Alors que l’on s’attendait à un duel entre Boston et Toronto en tête de la division, ce sont les surprenants Yankees qui occupent la première place en ce début juin. Les Red Sox grignotent leur retard et se replacent quand les Blue Jays tentent de revenir après un début de saison catastrophique. Comme l’an dernier, les Orioles surprennent et les Rays, que l’on avait éliminé d’office de la course aux play-offs, sont plutôt séduisants. Premier bilan et perspective de cette AL East.

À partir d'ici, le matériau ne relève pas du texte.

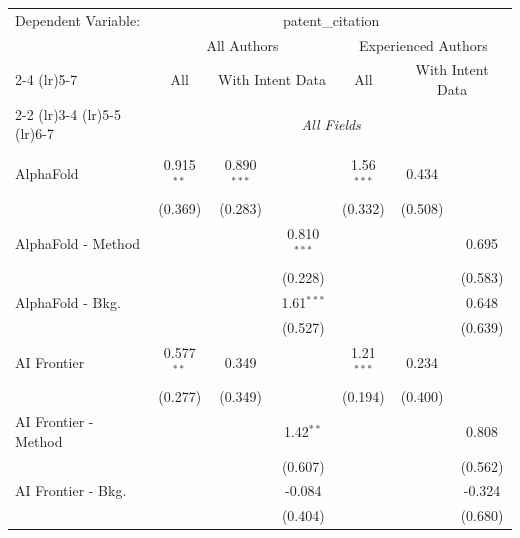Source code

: \begingroup
\centering
\begin{tabular}{lcccccc}
   \tabularnewline \midrule \midrule
   Dependent Variable: & \multicolumn{6}{c}{patent\_citation}\\
 & \multicolumn{3}{c}{All Authors} & \multicolumn{3}{c}{Experienced Authors} \\
\cmidrule(lr){2-4} \cmidrule(lr){5-7}
 & \multicolumn{1}{c}{All} & \multicolumn{2}{c}{With Intent Data} & \multicolumn{1}{c}{All} & \multicolumn{2}{c}{With Intent Data} \\
\cmidrule(lr){2-2} \cmidrule(lr){3-4} \cmidrule(lr){5-5} \cmidrule(lr){6-7}
 & \multicolumn{6}{c}{\textit{All Fields}} \\ \\
   AlphaFold            & 0.915$^{**}$ & 0.890$^{***}$ &               & 1.56$^{***}$ & 0.434        &   \\   
                        & (0.369)      & (0.283)       &               & (0.332)      & (0.508)      &   \\   
   AlphaFold - Method   &              &               & 0.810$^{***}$ &              &              & 0.695\\   
                        &              &               & (0.228)       &              &              & (0.583)\\   
   AlphaFold - Bkg.     &              &               & 1.61$^{***}$  &              &              & 0.648\\   
                        &              &               & (0.527)       &              &              & (0.639)\\   
   AI Frontier          & 0.577$^{**}$ & 0.349         &               & 1.21$^{***}$ & 0.234        &   \\   
                        & (0.277)      & (0.349)       &               & (0.194)      & (0.400)      &   \\   
   AI Frontier - Method &              &               & 1.42$^{**}$   &              &              & 0.808\\   
                        &              &               & (0.607)       &              &              & (0.562)\\   
   AI Frontier - Bkg.   &              &               & -0.084        &              &              & -0.324\\   
                        &              &               & (0.404)       &              &              & (0.680)\\   

\end{tabular}
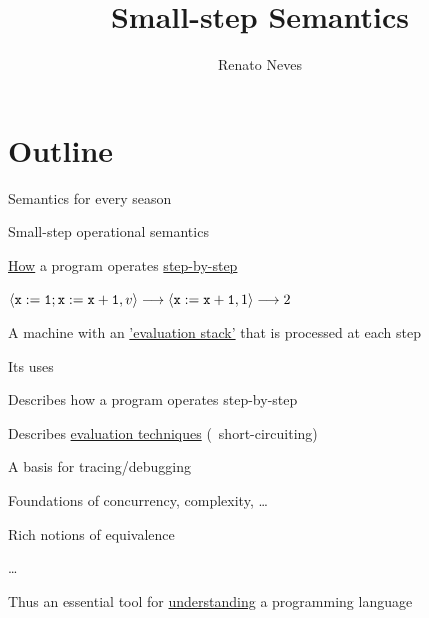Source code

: \documentclass{beamer}
\author[Renato Neves]{Renato Neves}
\date{}
\begin{document}
\title{Small-step Semantics}

\frame[plain]{\titlepage}

\section{Outline}

\begin{frame}{Semantics for every season}

        \hspace*{+5pt}

\end{frame}


\begin{frame}{Small-step operational semantics}

        \alert{\underline{How}} a program operates \alert{\underline{step-by-step}}

        \begin{example}
                $\langle \mathtt{x := 1 ; x := x +1}, v \rangle \longrightarrow
                \langle \mathtt{x := x + 1}, 1 \rangle \longrightarrow 2$
        \end{example}

        A machine with an \alert{\underline{'evaluation stack'}} that is
        processed at each step 
\end{frame}

\begin{frame}{Its uses}

        Describes how a program operates step-by-step

        Describes \alert{\underline{evaluation techniques}} (\eg\
        short-circuiting)

        A basis for tracing/debugging

        Foundations of concurrency, complexity, \dots

        Rich notions of equivalence

        \dots

        \medskip
        \pause
        Thus an essential tool for \alert{\underline{understanding}} a
        programming language

\end{frame}
\end{document}
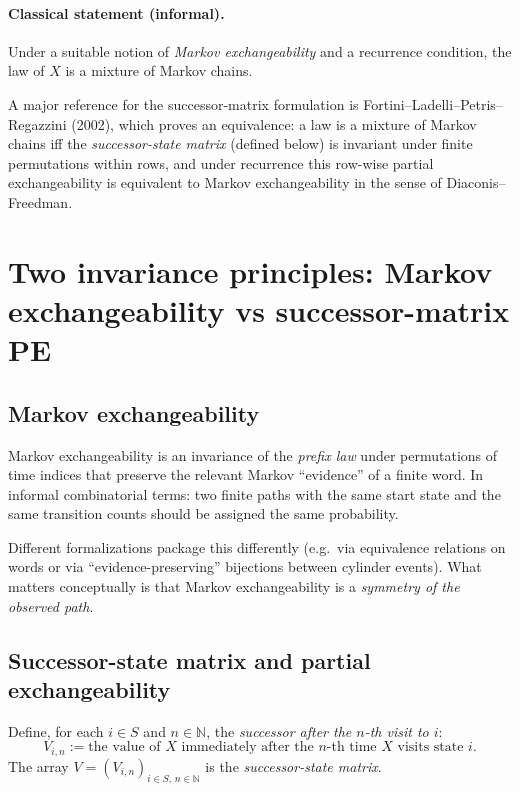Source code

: \documentclass[11pt]{article}
\newcommand{\N}{\mathbb{N}}
\begin{document}
\paragraph{Classical statement (informal).}
Under a suitable notion of \emph{Markov exchangeability} and a recurrence condition, the law of \(X\) is a mixture of Markov chains.

A major reference for the successor-matrix formulation is Fortini--Ladelli--Petris--Regazzini (2002), which proves an equivalence:
a law is a mixture of Markov chains iff the \emph{successor-state matrix} (defined below) is invariant under finite permutations within rows,
and under recurrence this row-wise partial exchangeability is equivalent to Markov exchangeability
in the sense of Diaconis--Freedman. \cite{FortiniEtAl2002}

\section{Two invariance principles: Markov exchangeability vs successor-matrix PE}

\subsection{Markov exchangeability}

Markov exchangeability is an invariance of the \emph{prefix law} under permutations of time indices that preserve the relevant Markov ``evidence'' of a finite word.
In informal combinatorial terms: two finite paths with the same start state and the same transition counts should be assigned the same probability.

Different formalizations package this differently (e.g.\ via equivalence relations on words or via ``evidence-preserving'' bijections between cylinder events).
What matters conceptually is that Markov exchangeability is a \emph{symmetry of the observed path}.

\subsection{Successor-state matrix and partial exchangeability}

Define, for each \(i \in S\) and \(n \in \N\), the \emph{successor after the \(n\)-th visit to \(i\)}:
\[
V_{i,n} := \text{the value of \(X\) immediately after the \(n\)-th time \(X\) visits state \(i\)}.
\]
The array \(V = (V_{i,n})_{i \in S,\, n \in \N}\) is the \emph{successor-state matrix}.
\end{document}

1e, NEW YORK YANKEES (32W – 22L) *

« Start spreading the news »… Cela faisait longtemps que l’on avait pas autant entendu la mythique chanson de Franck Sinatra « New York, New York » au Yankee Stadium. Elle ponctue chaque victoire des Bronx Bombers et cette année la sono a été réglée sur en boucle et non aléatoire! Peu d’observateurs imaginaient les Yankees caracoler en tête de leur division après deux mois de compétition, avec un pourcentage de victoires autour des 60%. Certes ces quatre dernières saisons, les New Yorkais ont affiché des bilans positifs (84 victoires en 2016) mais le déclin se faisait sentir à chaque non-participation à la postseason. Tout semble avoir changé cette année et on se prend de nouveau à rêver dans le Bronx. Cette résurrection a un nom et un visage…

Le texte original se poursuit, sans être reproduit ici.